Quand les Forces Armées Togolaises, dans un message adressé à la Nation le 05 février 2005 dans lequel elles indiquaient qu’elles donnaient le pouvoir à Faure GNASSINGBE après la mort du feu président Eyadema, tout le peuple togolais s’est soulevé comme un seul homme pour contester cette décision qui permet au clan Gnassingbé de rester au pouvoir. Ce soulèvement a conduit le régime RPT à faire passer en 24H Faure Gnassingbé du poste de ministre des mines au député à l’Assemblée Nationale, puis président de l’Assemblée Nationale et enfin président de la république. Car la constitution togolaise en son article 65 stipule : « En cas de vacance de la Présidence de la République par décès, démission ou par empêchement définitif, la fonction présidentielle est exercée provisoirement par le président de l’Assemblée nationale ». Son Excellence Fanbaré Ouattara NATCHABA le président de l’Assemblée nationale de l’époque étant à l’extérieur, il revenait à Faure d’exercer le pouvoir présidentiel.
Ce stratagème n’a pas convaincu le peuple togolais qui est sorti dans les rues et Faure a dû présenter sa démission pour organiser une élection présidentielle anticipée qu’il a remporté haut les mains. La contestation qui a suivi la proclamation des résultats de l’élection a été sévèrement réprimée par l’armée togolaise et les milices du Rassemblement du Peuple Togolais (RPT), parti crée par le feu président Eyadema. L’enquête de la Ligue Togolaise des Droits de l’Homme, le Rapport Koffigoh du nom de l’ancien premier ministre et celui de l’ONU ont indiqué respectivement qu’il y a eu entre 400 et 1000 morts. La venue au pouvoir de l’actuel président de la république est entachée de mort, disparu et beaucoup de réfugiés. Il a été réélu en mars 2010 pour un second mandat.
L’accord Politique Global et la création de la Commission Vérité, Justice et Réconciliation (CVJR)
Pour apaiser les tensions et calmer la classe politique, le régime RPT avait signé un an après la prise du pouvoir de Faure un Accord Politique Global (APG) à Ouagadougou en présence du président burkinabè Blaise CAMPAORE. Au point 2.2.2. et 2.4 de cet accord il est prévu la mise en place d’une commission devant faire la lumière sur les crimes politiques que le Togo a connus depuis les indépendances.

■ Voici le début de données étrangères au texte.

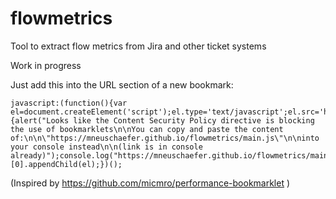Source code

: # flowmetrics
Tool to extract flow metrics from Jira and other ticket systems

Work in progress


Just add this into the URL section of a new bookmark:

```
javascript:(function(){var el=document.createElement('script');el.type='text/javascript';el.src='https://mneuschaefer.github.io/flowmetrics/main.js';el.onerror=function(){alert("Looks like the Content Security Policy directive is blocking the use of bookmarklets\n\nYou can copy and paste the content of:\n\n\"https://mneuschaefer.github.io/flowmetrics/main.js\"\n\ninto your console instead\n\n(link is in console already)");console.log("https://mneuschaefer.github.io/flowmetrics/main.js");};document.getElementsByTagName('body')[0].appendChild(el);})();
```

(Inspired by https://github.com/micmro/performance-bookmarklet )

En Avril 2009, le Président de la République par décret présidentiel pris en conseil de ministre crée la Commission Vérité, Justice et Réconciliation (CVJR) qui a pour mission de faire la, lumière sur les crimes, violations et violence à caractères politique que le Togo a connu de 1958 à 2005. Monseigneur Nicodème BARRIGAH-BENISSAN, archevêque d’Atakpamé (une ville qui a connu beaucoup de violence en 2005) est le président de cette commission.
Les travaux de la CVJR ont commencé en 2009 et sont entrain de prendre fin. La dernière étape est celle de la rédaction du rapport final et les recommandations à l’endroit du pouvoir. L’avant dernière étape considérée par tous les observateurs comme crucial a permis à la commission d’auditionner certaines victimes et quelques présumés auteurs. Ces auditions ont vu passé quelques personnalités du pays notamment les anciens premiers ministre AGBEYOME Kodjo, Me KOFFIGOH Kokou, AGBOYIBO Yaovi et M. Edem KODJO, l’ancien président de l’Assemblée nationale NATCHABA Ouattara Fanbaré, l’actuel président de l’Assemblée Nationale Son Excellence El Hadj Abbas BONFOH, le Chef d’Etat Major Général de Force Armée Togolaise M. Atcha TITIKPIN, la présidente de la Commission Electorale Nationale Indépendante (CENI) de 2005) Dr Kissen Tchangai WALLA actuel vice présidente de la CVJR, pour ne citer que ceux là (Voir www.cvjr.org). Le défi de la CVJR est d’arriver à établir la vérité sur les crimes politiques, situer les responsabilités et faire des recommandations pour aboutir à une réconciliation durable. Là -dessus, la population togolaise demeure sceptique. Et pour cause. Les témoignages enregistrés lors des audiences ont montré que aucun des présumés coupables ne reconnait les tord portés comme lui et demandé pardon au peuple togolais. D’autres vont jusqu’à justifier leur actions qui pour eux étaient légitimes et menaces même de porter plainte contre les victimes qui ont témoigné. L’armée en premier lieu ne se reconnait pas dans les accusations portées par les victimes enregistrées par la CVJR bien que tous les rapports depuis1998 incriminent l’armée togolaise.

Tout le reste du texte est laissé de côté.